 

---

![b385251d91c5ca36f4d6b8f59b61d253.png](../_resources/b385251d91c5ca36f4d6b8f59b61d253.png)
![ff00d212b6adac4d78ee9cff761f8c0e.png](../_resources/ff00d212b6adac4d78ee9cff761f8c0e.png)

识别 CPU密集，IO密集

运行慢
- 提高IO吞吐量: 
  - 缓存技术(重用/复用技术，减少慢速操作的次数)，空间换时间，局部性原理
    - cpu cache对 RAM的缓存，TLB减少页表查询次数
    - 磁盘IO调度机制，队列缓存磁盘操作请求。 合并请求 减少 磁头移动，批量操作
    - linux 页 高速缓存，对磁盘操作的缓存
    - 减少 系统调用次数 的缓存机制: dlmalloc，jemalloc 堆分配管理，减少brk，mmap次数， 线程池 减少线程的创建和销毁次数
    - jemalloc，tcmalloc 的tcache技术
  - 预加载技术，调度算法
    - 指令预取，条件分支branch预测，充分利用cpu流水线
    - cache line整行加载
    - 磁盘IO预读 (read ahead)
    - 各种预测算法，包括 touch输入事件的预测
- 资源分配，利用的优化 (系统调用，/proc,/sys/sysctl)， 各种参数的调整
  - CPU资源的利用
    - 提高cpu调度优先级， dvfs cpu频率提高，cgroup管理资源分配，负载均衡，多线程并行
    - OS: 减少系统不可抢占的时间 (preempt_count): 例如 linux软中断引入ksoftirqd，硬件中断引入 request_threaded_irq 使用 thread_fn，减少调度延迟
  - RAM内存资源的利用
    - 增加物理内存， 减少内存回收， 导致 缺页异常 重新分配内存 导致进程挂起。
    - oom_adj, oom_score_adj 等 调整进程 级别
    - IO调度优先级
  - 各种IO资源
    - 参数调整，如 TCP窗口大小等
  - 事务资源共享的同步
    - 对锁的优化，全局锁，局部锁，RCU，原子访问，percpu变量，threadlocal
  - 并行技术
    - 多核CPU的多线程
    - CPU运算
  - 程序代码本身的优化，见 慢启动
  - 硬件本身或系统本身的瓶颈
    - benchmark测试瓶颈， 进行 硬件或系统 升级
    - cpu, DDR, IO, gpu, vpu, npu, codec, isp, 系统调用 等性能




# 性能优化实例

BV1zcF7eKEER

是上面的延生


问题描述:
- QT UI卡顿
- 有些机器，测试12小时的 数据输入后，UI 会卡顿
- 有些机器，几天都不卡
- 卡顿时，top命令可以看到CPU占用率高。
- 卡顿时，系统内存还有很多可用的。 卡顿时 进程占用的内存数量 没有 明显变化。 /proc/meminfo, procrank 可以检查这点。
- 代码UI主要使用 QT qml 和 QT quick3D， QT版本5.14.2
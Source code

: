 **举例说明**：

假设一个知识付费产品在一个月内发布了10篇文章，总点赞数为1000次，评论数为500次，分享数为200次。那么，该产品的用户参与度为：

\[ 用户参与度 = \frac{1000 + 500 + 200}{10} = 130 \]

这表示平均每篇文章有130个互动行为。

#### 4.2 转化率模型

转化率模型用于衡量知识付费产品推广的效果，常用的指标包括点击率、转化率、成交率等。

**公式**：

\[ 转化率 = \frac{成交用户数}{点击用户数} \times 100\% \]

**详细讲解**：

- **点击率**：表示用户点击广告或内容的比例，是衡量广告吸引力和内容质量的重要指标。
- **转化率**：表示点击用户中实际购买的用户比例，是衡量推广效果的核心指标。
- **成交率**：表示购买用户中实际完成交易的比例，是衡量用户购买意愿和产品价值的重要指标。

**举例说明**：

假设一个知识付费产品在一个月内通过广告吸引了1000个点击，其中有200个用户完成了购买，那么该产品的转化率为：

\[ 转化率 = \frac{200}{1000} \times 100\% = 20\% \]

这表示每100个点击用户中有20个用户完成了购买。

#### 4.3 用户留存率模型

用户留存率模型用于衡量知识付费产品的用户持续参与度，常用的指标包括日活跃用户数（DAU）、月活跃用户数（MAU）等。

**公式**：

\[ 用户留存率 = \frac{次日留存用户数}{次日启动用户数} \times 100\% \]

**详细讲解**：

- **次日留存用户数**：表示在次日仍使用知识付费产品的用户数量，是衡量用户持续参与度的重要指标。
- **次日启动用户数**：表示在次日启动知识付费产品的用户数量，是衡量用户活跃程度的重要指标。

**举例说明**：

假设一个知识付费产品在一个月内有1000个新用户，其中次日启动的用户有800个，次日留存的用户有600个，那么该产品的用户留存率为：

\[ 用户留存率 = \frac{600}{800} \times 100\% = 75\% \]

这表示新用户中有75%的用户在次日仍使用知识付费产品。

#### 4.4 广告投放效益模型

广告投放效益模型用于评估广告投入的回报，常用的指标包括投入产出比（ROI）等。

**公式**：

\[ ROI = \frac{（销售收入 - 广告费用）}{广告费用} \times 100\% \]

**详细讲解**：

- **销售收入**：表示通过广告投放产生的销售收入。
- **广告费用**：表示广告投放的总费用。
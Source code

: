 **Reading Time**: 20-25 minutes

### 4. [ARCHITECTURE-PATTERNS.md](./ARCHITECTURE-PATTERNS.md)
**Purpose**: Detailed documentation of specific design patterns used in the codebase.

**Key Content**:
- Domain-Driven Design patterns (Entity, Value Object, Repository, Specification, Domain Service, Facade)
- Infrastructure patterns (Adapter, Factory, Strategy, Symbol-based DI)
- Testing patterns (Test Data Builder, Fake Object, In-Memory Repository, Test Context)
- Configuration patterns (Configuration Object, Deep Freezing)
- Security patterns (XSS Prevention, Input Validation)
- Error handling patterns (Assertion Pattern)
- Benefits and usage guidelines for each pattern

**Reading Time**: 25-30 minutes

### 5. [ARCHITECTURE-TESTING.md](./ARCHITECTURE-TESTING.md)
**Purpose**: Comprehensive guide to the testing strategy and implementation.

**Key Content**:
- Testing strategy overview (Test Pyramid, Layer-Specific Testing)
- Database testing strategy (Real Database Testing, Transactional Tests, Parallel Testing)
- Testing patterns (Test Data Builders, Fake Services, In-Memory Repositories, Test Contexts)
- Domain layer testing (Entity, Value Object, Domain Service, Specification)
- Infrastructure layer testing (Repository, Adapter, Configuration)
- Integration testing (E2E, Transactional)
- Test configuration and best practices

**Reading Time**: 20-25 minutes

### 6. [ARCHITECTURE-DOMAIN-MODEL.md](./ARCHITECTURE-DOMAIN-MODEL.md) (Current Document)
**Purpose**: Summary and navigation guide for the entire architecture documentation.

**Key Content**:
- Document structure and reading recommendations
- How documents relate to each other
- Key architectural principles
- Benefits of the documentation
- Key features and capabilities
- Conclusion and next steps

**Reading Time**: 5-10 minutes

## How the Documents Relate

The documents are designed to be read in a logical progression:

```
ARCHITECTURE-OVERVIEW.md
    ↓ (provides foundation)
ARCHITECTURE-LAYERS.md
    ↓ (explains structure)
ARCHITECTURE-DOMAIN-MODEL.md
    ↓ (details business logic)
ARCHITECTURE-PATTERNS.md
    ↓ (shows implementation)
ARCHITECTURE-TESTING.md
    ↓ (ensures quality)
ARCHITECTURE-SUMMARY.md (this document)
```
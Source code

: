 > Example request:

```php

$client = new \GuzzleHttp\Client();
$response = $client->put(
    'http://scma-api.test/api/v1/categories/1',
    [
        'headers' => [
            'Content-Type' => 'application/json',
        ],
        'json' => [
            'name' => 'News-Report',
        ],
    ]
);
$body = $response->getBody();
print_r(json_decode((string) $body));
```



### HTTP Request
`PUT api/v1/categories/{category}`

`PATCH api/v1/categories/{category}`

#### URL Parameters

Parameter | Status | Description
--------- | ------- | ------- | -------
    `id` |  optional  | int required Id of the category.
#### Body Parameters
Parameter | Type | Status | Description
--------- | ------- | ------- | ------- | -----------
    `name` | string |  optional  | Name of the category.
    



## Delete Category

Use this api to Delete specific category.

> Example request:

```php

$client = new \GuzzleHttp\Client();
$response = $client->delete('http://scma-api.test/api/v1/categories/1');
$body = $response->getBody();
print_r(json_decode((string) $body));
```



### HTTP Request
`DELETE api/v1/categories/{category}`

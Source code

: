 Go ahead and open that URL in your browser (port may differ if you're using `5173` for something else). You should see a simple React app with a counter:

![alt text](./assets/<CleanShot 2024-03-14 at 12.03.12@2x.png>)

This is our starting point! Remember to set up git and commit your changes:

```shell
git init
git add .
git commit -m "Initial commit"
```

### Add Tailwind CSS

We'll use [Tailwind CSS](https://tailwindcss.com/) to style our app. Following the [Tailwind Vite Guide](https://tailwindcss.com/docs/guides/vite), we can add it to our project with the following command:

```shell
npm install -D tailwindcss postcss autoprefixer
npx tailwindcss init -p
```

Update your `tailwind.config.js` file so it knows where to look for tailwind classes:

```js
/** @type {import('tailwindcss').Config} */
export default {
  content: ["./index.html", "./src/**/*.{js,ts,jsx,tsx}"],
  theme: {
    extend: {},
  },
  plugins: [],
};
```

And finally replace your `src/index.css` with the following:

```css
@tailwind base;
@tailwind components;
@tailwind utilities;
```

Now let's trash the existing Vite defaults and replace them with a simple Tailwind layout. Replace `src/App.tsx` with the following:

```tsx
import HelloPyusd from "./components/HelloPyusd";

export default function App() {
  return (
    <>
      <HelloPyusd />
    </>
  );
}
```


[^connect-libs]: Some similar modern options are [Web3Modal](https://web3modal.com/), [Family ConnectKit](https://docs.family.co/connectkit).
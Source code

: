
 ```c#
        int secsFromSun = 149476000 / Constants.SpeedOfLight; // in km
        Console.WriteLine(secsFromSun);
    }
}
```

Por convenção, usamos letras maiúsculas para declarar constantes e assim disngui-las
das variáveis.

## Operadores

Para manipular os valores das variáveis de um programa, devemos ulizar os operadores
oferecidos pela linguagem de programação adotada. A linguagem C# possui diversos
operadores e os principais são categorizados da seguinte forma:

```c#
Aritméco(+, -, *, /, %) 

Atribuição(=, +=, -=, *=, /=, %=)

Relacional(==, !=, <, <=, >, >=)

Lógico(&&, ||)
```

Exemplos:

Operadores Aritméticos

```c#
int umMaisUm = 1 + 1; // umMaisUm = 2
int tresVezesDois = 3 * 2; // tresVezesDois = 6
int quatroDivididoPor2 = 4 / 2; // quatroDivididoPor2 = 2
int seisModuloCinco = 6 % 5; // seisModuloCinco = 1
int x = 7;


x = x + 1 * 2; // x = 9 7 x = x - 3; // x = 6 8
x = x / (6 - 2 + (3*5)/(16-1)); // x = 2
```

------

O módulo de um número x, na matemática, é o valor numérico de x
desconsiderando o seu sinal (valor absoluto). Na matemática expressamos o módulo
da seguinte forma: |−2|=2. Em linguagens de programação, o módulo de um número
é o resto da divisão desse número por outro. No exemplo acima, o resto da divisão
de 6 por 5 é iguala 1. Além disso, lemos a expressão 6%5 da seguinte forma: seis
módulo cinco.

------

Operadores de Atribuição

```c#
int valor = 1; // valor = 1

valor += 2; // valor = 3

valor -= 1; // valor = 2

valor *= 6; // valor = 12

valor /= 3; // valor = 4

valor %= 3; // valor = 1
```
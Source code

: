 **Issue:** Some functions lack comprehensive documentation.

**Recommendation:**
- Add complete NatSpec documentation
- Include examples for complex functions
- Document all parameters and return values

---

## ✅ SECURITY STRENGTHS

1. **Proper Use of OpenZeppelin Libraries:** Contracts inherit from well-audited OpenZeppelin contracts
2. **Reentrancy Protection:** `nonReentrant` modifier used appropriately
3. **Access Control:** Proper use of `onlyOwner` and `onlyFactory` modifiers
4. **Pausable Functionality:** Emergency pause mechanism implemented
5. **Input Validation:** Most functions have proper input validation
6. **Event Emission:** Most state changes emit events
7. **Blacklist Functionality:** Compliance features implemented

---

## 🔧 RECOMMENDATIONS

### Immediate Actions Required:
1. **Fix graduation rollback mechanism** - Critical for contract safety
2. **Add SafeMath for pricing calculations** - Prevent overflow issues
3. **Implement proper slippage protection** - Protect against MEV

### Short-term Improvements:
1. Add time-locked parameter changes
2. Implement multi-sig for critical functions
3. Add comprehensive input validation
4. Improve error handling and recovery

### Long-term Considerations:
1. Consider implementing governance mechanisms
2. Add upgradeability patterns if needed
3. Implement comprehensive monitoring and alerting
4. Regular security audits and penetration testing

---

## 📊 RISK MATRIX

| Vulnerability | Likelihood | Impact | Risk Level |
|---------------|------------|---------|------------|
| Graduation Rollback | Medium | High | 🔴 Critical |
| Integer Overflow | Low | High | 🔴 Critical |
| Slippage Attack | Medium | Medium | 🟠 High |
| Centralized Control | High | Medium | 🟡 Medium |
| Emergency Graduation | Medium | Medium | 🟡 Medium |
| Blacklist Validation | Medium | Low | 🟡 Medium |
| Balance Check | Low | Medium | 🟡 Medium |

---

────────────────

● **Exercise description**: Repeat exactly the lines above from the one with "4. **Pausable Functionality:**" up to and including the one with "High | Medium | 🟡 Medium |". No other line belongs in the reply.

● **Answer box**:
4. **Pausable Functionality:** Emergency pause mechanism implemented
5. **Input Validation:** Most functions have proper input validation
6. **Event Emission:** Most state changes emit events
7. **Blacklist Functionality:** Compliance features implemented

---

## 🔧 RECOMMENDATIONS

### Immediate Actions Required:
1. **Fix graduation rollback mechanism** - Critical for contract safety
2. **Add SafeMath for pricing calculations** - Prevent overflow issues
3. **Implement proper slippage protection** - Protect against MEV

### Short-term Improvements:
1. Add time-locked parameter changes
2. Implement multi-sig for critical functions
3. Add comprehensive input validation
4. Improve error handling and recovery

### Long-term Considerations:
1. Consider implementing governance mechanisms
2. Add upgradeability patterns if needed
3. Implement comprehensive monitoring and alerting
4. Regular security audits and penetration testing

---

## 📊 RISK MATRIX

| Vulnerability | Likelihood | Impact | Risk Level |
|---------------|------------|---------|------------|
| Graduation Rollback | Medium | High | 🔴 Critical |
| Integer Overflow | Low | High | 🔴 Critical |
| Slippage Attack | Medium | Medium | 🟠 High |
| Centralized Control | High | Medium | 🟡 Medium |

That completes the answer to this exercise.